L’ÉLECTION CONTESTÉE DE 2016
Dénonçant une «manipulation» du président pour s’accrocher au pouvoir, une «théâtralisation» de son discours de Nouvel an et la «complicité de la hiérarchie militaire», le lieutenant Kelly Ondo Obiang appelait les Gabonais à descendre dans la rue pour le soutenir. Flanqué de deux soldats armés de fusils d’assaut, l’officier en uniforme et béret vert ajoutait que le putsch avait été lancé contre «ceux qui, dans la nuit du 31 août 2016, ont fait lâchement assassiner nos jeunes compatriote», une allusion aux violences qui ont suivi la réélection contestée d’Ali Bongo. Un gradé de l’armée s’exprimant sous le sceau de l’anonymat avait déclaré à Reuters avant l’annonce de l’arrestation de plusieurs mutins que la tentative de coup d’Etat était l’oeuvre d’une seule unité et que les autres «observaient» le déroulement des événements. «Je ne sais pas si cela va réussir ou échouer», avait-il ajouté. «Cela dépend de nombreux facteurs.» Avant d’assumer la présidence du pays, Ali Bongo a été pendant dix ans ministre de la Défense, ce qui «limite la possibilité que la hiérarchie militaire actuelle soutienne son éviction», soulignait pour sa part Judd Devermont, directeur du programme Afrique au Center for Strategic and International Studies (CSIS) à Washington.
Dans son discours du Nouvel an, le chef de l’Etat gabonais a reconnu souffrir de problèmes de santé mais a assuré qu’il se remettait. La famille Bongo dirige le pays pétrolier depuis près d’un demi-siècle.

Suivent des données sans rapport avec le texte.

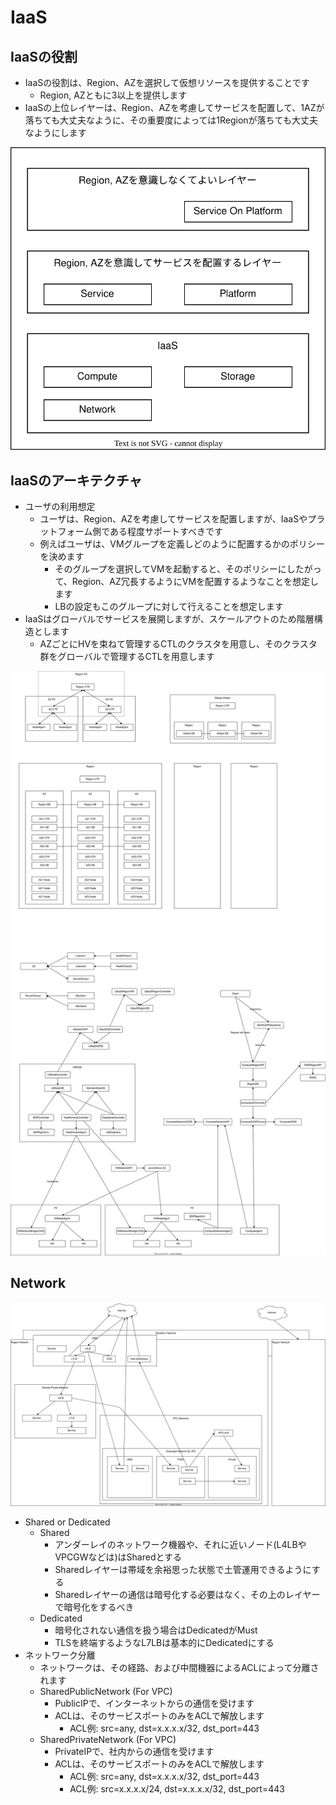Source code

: # IaaS

## IaaSの役割

- IaaSの役割は、Region、AZを選択して仮想リソースを提供することです
  - Region, AZともに3以上を提供します
- IaaSの上位レイヤーは、Region、AZを考慮してサービスを配置して、1AZが落ちても大丈夫なように、その重要度によっては1Regionが落ちても大丈夫なようにします

![FailureDomainForService](./FailureDomainForService.dio.svg)


## IaaSのアーキテクチャ

- ユーザの利用想定
  - ユーザは、Region、AZを考慮してサービスを配置しますが、IaaSやプラットフォーム側である程度サポートすべきです
  - 例えばユーザは、VMグループを定義しどのように配置するかのポリシーを決めます
    - そのグループを選択してVMを起動すると、そのポリシーにしたがって、Region、AZ冗長するようにVMを配置するようなことを想定します
    - LBの設定もこのグループに対して行えることを想定します
- IaaSはグローバルでサービスを展開しますが、スケールアウトのため階層構造とします
  - AZごとにHVを束ねて管理するCTLのクラスタを用意し、そのクラスタ群をグローバルで管理するCTLを用意します

![IaaS](./IaaS.dio.svg)

## Network

![Network](./Network.dio.svg)

- Shared or Dedicated
  - Shared
    - アンダーレイのネットワーク機器や、それに近いノード(L4LBやVPCGWなどは)はSharedとする
    - Sharedレイヤーは帯域を余裕思った状態で土管運用できるようにする
    - Sharedレイヤーの通信は暗号化する必要はなく、その上のレイヤーで暗号化をするべき
  - Dedicated
    - 暗号化されない通信を扱う場合はDedicatedがMust
    - TLSを終端するようなL7LBは基本的にDedicatedにする
- ネットワーク分離
  - ネットワークは、その経路、および中間機器によるACLによって分離されます
  - SharedPublicNetwork (For VPC)
    - PublicIPで、インターネットからの通信を受けます
    - ACLは、そのサービスポートのみをACLで解放します
      - ACL例: src=any, dst=x.x.x.x/32, dst_port=443
  - SharedPrivateNetwork (For VPC)
    - PrivateIPで、社内からの通信を受けます
    - ACLは、そのサービスポートのみをACLで解放します
      - ACL例: src=any, dst=x.x.x.x/32, dst_port=443
      - ACL例: src=x.x.x.x/24, dst=x.x.x.x/32, dst_port=443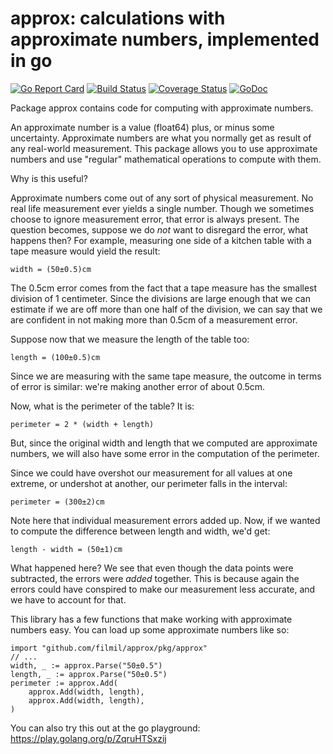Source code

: # approx: calculations with approximate numbers, implemented in go

[![Go Report Card](https://goreportcard.com/badge/github.com/filmil/approx)](https://goreportcard.com/report/github.com/filmil/approx)
[![Build Status](https://travis-ci.com/filmil/approx.svg?branch=master)](https://travis-ci.com/filmil/approx)
[![Coverage Status](https://coveralls.io/repos/github/filmil/approx/badge.svg?branch=master)](https://coveralls.io/github/filmil/approx?branch=master)
[![GoDoc](https://godoc.org/github.com/filmil/approx?status.svg)](https://godoc.org/github.com/filmil/approx)

Package approx contains code for computing with approximate numbers.

An approximate number is a value (float64) plus, or minus some uncertainty.
Approximate numbers are what you normally get as result of any real-world
measurement.  This package allows you to use approximate numbers and use
"regular" mathematical operations to compute with them.

Why is this useful?

Approximate numbers come out of any sort of physical measurement.  No real
life measurement ever yields a single number.  Though we sometimes choose to
ignore measurement error, that error is always present.  The question
becomes, suppose we do *not* want to disregard the error, what happens then?
For example, measuring one side of a kitchen table with a tape measure would
yield the result:

    width = (50±0.5)cm

The 0.5cm error comes from the fact that a tape measure has the smallest
division of 1 centimeter.  Since the divisions are large enough that we can
estimate if we are off more than one half of the division, we can say that
we are confident in not making more than 0.5cm of a measurement error.

Suppose now that we measure the length of the table too:

    length = (100±0.5)cm

Since we are measuring with the same tape measure, the outcome in terms of
error is similar: we're making another error of about 0.5cm.

Now, what is the perimeter of the table?  It is:

    perimeter = 2 * (width + length)

But, since the original width and length that we computed are approximate
numbers, we will also have some error in the computation of the perimeter.

Since we could have overshot our measurement for all values at one extreme,
or undershot at another, our perimeter falls in the interval:

    perimeter = (300±2)cm

Note here that individual measurement errors added up.  Now, if we wanted to
compute the difference between length and width, we'd get:

    length - width = (50±1)cm

What happened here?  We see that even though the data points were
subtracted, the errors were *added* together.  This is because again the
errors could have conspired to make our measurement less accurate, and we
have to account for that.

This library has a few functions that make working with approximate numbers
easy.  You can load up some approximate numbers like so:

    import "github.com/filmil/approx/pkg/approx"
	// ...
    width, _ := approx.Parse("50±0.5")
    length, _ := approx.Parse("50±0.5")
    perimeter := approx.Add(
        approx.Add(width, length),
        approx.Add(width, length),
    )

You can also try this out at the go playground: https://play.golang.org/p/ZqruHTSxzij
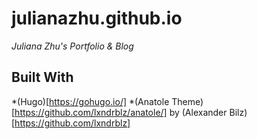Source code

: # julianazhu.github.io
_Juliana Zhu's Portfolio &amp; Blog_

## Built With

*(Hugo)[https://gohugo.io/]
*(Anatole Theme)[https://github.com/lxndrblz/anatole/] by (Alexander Bilz)[https://github.com/lxndrblz]
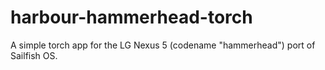 # harbour-hammerhead-torch
A simple torch app for the LG Nexus 5 (codename "hammerhead") port of Sailfish OS.
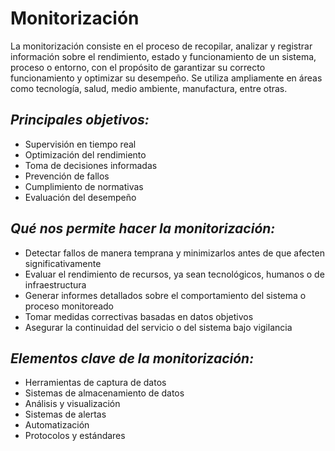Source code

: # **Monitorización**

La monitorización consiste en el proceso de recopilar, analizar y registrar información sobre el rendimiento, estado y funcionamiento de un sistema, proceso o entorno, con el propósito de garantizar su correcto funcionamiento y optimizar su desempeño. Se utiliza ampliamente en áreas como tecnología, salud, medio ambiente, manufactura, entre otras.

## ***Principales objetivos:***
- Supervisión en tiempo real 
- Optimización del rendimiento
- Toma de decisiones informadas
- Prevención de fallos
- Cumplimiento de normativas 
- Evaluación del desempeño

## ***Qué nos permite hacer la monitorización:***
- Detectar fallos de manera temprana y minimizarlos antes de que afecten significativamente
- Evaluar el rendimiento de recursos, ya sean tecnológicos, humanos o de infraestructura
- Generar informes detallados sobre el comportamiento del sistema o proceso monitoreado
- Tomar medidas correctivas basadas en datos objetivos
- Asegurar la continuidad del servicio o del sistema bajo vigilancia

## ***Elementos clave de la monitorización:***
- Herramientas de captura de datos
- Sistemas de almacenamiento de datos
- Análisis y visualización
- Sistemas de alertas
- Automatización
- Protocolos y estándares
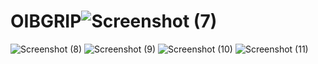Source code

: # OIBGRIP![Screenshot (7)](https://user-images.githubusercontent.com/94348590/224234706-7bee1330-642b-4f96-9336-867d7e04c051.png)
![Screenshot (8)](https://user-images.githubusercontent.com/94348590/224235585-6b359877-2e71-4d2e-98f3-ed7bcf89d735.png)
![Screenshot (9)](https://user-images.githubusercontent.com/94348590/224235642-8673e4c0-cc9e-4559-b749-ae340e61dc54.png)
![Screenshot (10)](https://user-images.githubusercontent.com/94348590/224235676-034f3c2d-3935-4f0b-8bbf-1680cebd4924.png)
![Screenshot (11)](https://user-images.githubusercontent.com/94348590/224235687-c0392c10-92cb-4cf0-a3d6-aed2e708fe4b.png)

Ali Bongo est arrivé au pouvoir à la mort de son père, Omar, en 2009. Il a été réélu en 2016 avec moins de 6.000 voix d’avance sur l’opposant Jean Ping, ancien président de la Commission de l’Union africaine, à l’issue d’une élection sous tension marquée par des accusations de fraude et de violentes manifestations. L’Union européenne avait signalé des anomalies, notamment dans la province du Haut-Ogooué où Bongo a été crédité de 95% des suffrages exprimés et où la participation a atteint le taux de 99,9% des inscrits.